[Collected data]
* * * *

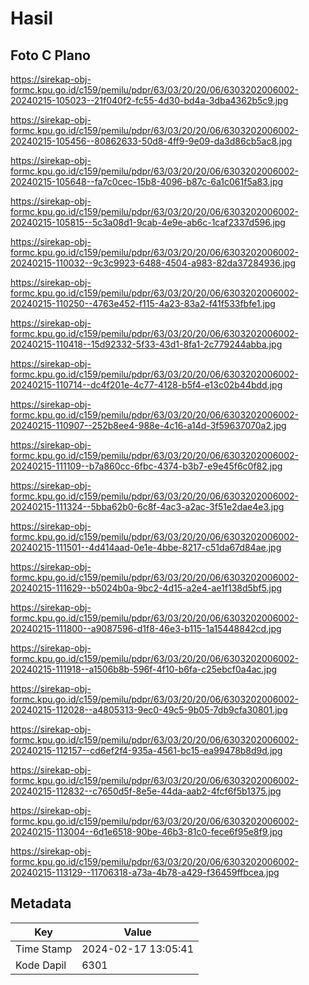 # Hasil

## Foto C Plano

https://sirekap-obj-formc.kpu.go.id/c159/pemilu/pdpr/63/03/20/20/06/6303202006002-20240215-105023--21f040f2-fc55-4d30-bd4a-3dba4362b5c9.jpg

https://sirekap-obj-formc.kpu.go.id/c159/pemilu/pdpr/63/03/20/20/06/6303202006002-20240215-105456--80862633-50d8-4ff9-9e09-da3d86cb5ac8.jpg

https://sirekap-obj-formc.kpu.go.id/c159/pemilu/pdpr/63/03/20/20/06/6303202006002-20240215-105648--fa7c0cec-15b8-4096-b87c-6a1c061f5a83.jpg

https://sirekap-obj-formc.kpu.go.id/c159/pemilu/pdpr/63/03/20/20/06/6303202006002-20240215-105815--5c3a08d1-9cab-4e9e-ab6c-1caf2337d596.jpg

https://sirekap-obj-formc.kpu.go.id/c159/pemilu/pdpr/63/03/20/20/06/6303202006002-20240215-110032--9c3c9923-6488-4504-a983-82da37284936.jpg

https://sirekap-obj-formc.kpu.go.id/c159/pemilu/pdpr/63/03/20/20/06/6303202006002-20240215-110250--4763e452-f115-4a23-83a2-f41f533fbfe1.jpg

https://sirekap-obj-formc.kpu.go.id/c159/pemilu/pdpr/63/03/20/20/06/6303202006002-20240215-110418--15d92332-5f33-43d1-8fa1-2c779244abba.jpg

https://sirekap-obj-formc.kpu.go.id/c159/pemilu/pdpr/63/03/20/20/06/6303202006002-20240215-110714--dc4f201e-4c77-4128-b5f4-e13c02b44bdd.jpg

https://sirekap-obj-formc.kpu.go.id/c159/pemilu/pdpr/63/03/20/20/06/6303202006002-20240215-110907--252b8ee4-988e-4c16-a14d-3f59637070a2.jpg

https://sirekap-obj-formc.kpu.go.id/c159/pemilu/pdpr/63/03/20/20/06/6303202006002-20240215-111109--b7a860cc-6fbc-4374-b3b7-e9e45f6c0f82.jpg

https://sirekap-obj-formc.kpu.go.id/c159/pemilu/pdpr/63/03/20/20/06/6303202006002-20240215-111324--5bba62b0-6c8f-4ac3-a2ac-3f51e2dae4e3.jpg

https://sirekap-obj-formc.kpu.go.id/c159/pemilu/pdpr/63/03/20/20/06/6303202006002-20240215-111501--4d414aad-0e1e-4bbe-8217-c51da67d84ae.jpg

https://sirekap-obj-formc.kpu.go.id/c159/pemilu/pdpr/63/03/20/20/06/6303202006002-20240215-111629--b5024b0a-9bc2-4d15-a2e4-ae1f138d5bf5.jpg

https://sirekap-obj-formc.kpu.go.id/c159/pemilu/pdpr/63/03/20/20/06/6303202006002-20240215-111800--a9087596-d1f8-46e3-b115-1a15448842cd.jpg

https://sirekap-obj-formc.kpu.go.id/c159/pemilu/pdpr/63/03/20/20/06/6303202006002-20240215-111918--a1506b8b-596f-4f10-b6fa-c25ebcf0a4ac.jpg

https://sirekap-obj-formc.kpu.go.id/c159/pemilu/pdpr/63/03/20/20/06/6303202006002-20240215-112028--a4805313-9ec0-49c5-9b05-7db9cfa30801.jpg

https://sirekap-obj-formc.kpu.go.id/c159/pemilu/pdpr/63/03/20/20/06/6303202006002-20240215-112157--cd6ef2f4-935a-4561-bc15-ea99478b8d9d.jpg

https://sirekap-obj-formc.kpu.go.id/c159/pemilu/pdpr/63/03/20/20/06/6303202006002-20240215-112832--c7650d5f-8e5e-44da-aab2-4fcf6f5b1375.jpg

https://sirekap-obj-formc.kpu.go.id/c159/pemilu/pdpr/63/03/20/20/06/6303202006002-20240215-113004--6d1e6518-90be-46b3-81c0-fece6f95e8f9.jpg

https://sirekap-obj-formc.kpu.go.id/c159/pemilu/pdpr/63/03/20/20/06/6303202006002-20240215-113129--11706318-a73a-4b78-a429-f36459ffbcea.jpg


## Metadata

| Key        | Value               |
| ---------- | ------------------- |
| Time Stamp | 2024-02-17 13:05:41 |
| Kode Dapil | 6301                |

* * * *

Write out the data word for word, with every picture dropped.

 # Hasil

## Foto C Plano

https://sirekap-obj-formc.kpu.go.id/c159/pemilu/pdpr/63/03/20/20/06/6303202006002-20240215-105023--21f040f2-fc55-4d30-bd4a-3dba4362b5c9.jpg

https://sirekap-obj-formc.kpu.go.id/c159/pemilu/pdpr/63/03/20/20/06/6303202006002-20240215-105456--80862633-50d8-4ff9-9e09-da3d86cb5ac8.jpg

https://sirekap-obj-formc.kpu.go.id/c159/pemilu/pdpr/63/03/20/20/06/6303202006002-20240215-105648--fa7c0cec-15b8-4096-b87c-6a1c061f5a83.jpg

https://sirekap-obj-formc.kpu.go.id/c159/pemilu/pdpr/63/03/20/20/06/6303202006002-20240215-105815--5c3a08d1-9cab-4e9e-ab6c-1caf2337d596.jpg

https://sirekap-obj-formc.kpu.go.id/c159/pemilu/pdpr/63/03/20/20/06/6303202006002-20240215-110032--9c3c9923-6488-4504-a983-82da37284936.jpg

https://sirekap-obj-formc.kpu.go.id/c159/pemilu/pdpr/63/03/20/20/06/6303202006002-20240215-110250--4763e452-f115-4a23-83a2-f41f533fbfe1.jpg

https://sirekap-obj-formc.kpu.go.id/c159/pemilu/pdpr/63/03/20/20/06/6303202006002-20240215-110418--15d92332-5f33-43d1-8fa1-2c779244abba.jpg

https://sirekap-obj-formc.kpu.go.id/c159/pemilu/pdpr/63/03/20/20/06/6303202006002-20240215-110714--dc4f201e-4c77-4128-b5f4-e13c02b44bdd.jpg

https://sirekap-obj-formc.kpu.go.id/c159/pemilu/pdpr/63/03/20/20/06/6303202006002-20240215-110907--252b8ee4-988e-4c16-a14d-3f59637070a2.jpg

https://sirekap-obj-formc.kpu.go.id/c159/pemilu/pdpr/63/03/20/20/06/6303202006002-20240215-111109--b7a860cc-6fbc-4374-b3b7-e9e45f6c0f82.jpg

https://sirekap-obj-formc.kpu.go.id/c159/pemilu/pdpr/63/03/20/20/06/6303202006002-20240215-111324--5bba62b0-6c8f-4ac3-a2ac-3f51e2dae4e3.jpg

https://sirekap-obj-formc.kpu.go.id/c159/pemilu/pdpr/63/03/20/20/06/6303202006002-20240215-111501--4d414aad-0e1e-4bbe-8217-c51da67d84ae.jpg

https://sirekap-obj-formc.kpu.go.id/c159/pemilu/pdpr/63/03/20/20/06/6303202006002-20240215-111629--b5024b0a-9bc2-4d15-a2e4-ae1f138d5bf5.jpg

https://sirekap-obj-formc.kpu.go.id/c159/pemilu/pdpr/63/03/20/20/06/6303202006002-20240215-111800--a9087596-d1f8-46e3-b115-1a15448842cd.jpg

https://sirekap-obj-formc.kpu.go.id/c159/pemilu/pdpr/63/03/20/20/06/6303202006002-20240215-111918--a1506b8b-596f-4f10-b6fa-c25ebcf0a4ac.jpg

https://sirekap-obj-formc.kpu.go.id/c159/pemilu/pdpr/63/03/20/20/06/6303202006002-20240215-112028--a4805313-9ec0-49c5-9b05-7db9cfa30801.jpg

https://sirekap-obj-formc.kpu.go.id/c159/pemilu/pdpr/63/03/20/20/06/6303202006002-20240215-112157--cd6ef2f4-935a-4561-bc15-ea99478b8d9d.jpg

https://sirekap-obj-formc.kpu.go.id/c159/pemilu/pdpr/63/03/20/20/06/6303202006002-20240215-112832--c7650d5f-8e5e-44da-aab2-4fcf6f5b1375.jpg

https://sirekap-obj-formc.kpu.go.id/c159/pemilu/pdpr/63/03/20/20/06/6303202006002-20240215-113004--6d1e6518-90be-46b3-81c0-fece6f95e8f9.jpg

https://sirekap-obj-formc.kpu.go.id/c159/pemilu/pdpr/63/03/20/20/06/6303202006002-20240215-113129--11706318-a73a-4b78-a429-f36459ffbcea.jpg


## Metadata

| Key        | Value               |
| ---------- | ------------------- |
| Time Stamp | 2024-02-17 13:05:41 |
| Kode Dapil | 6301                |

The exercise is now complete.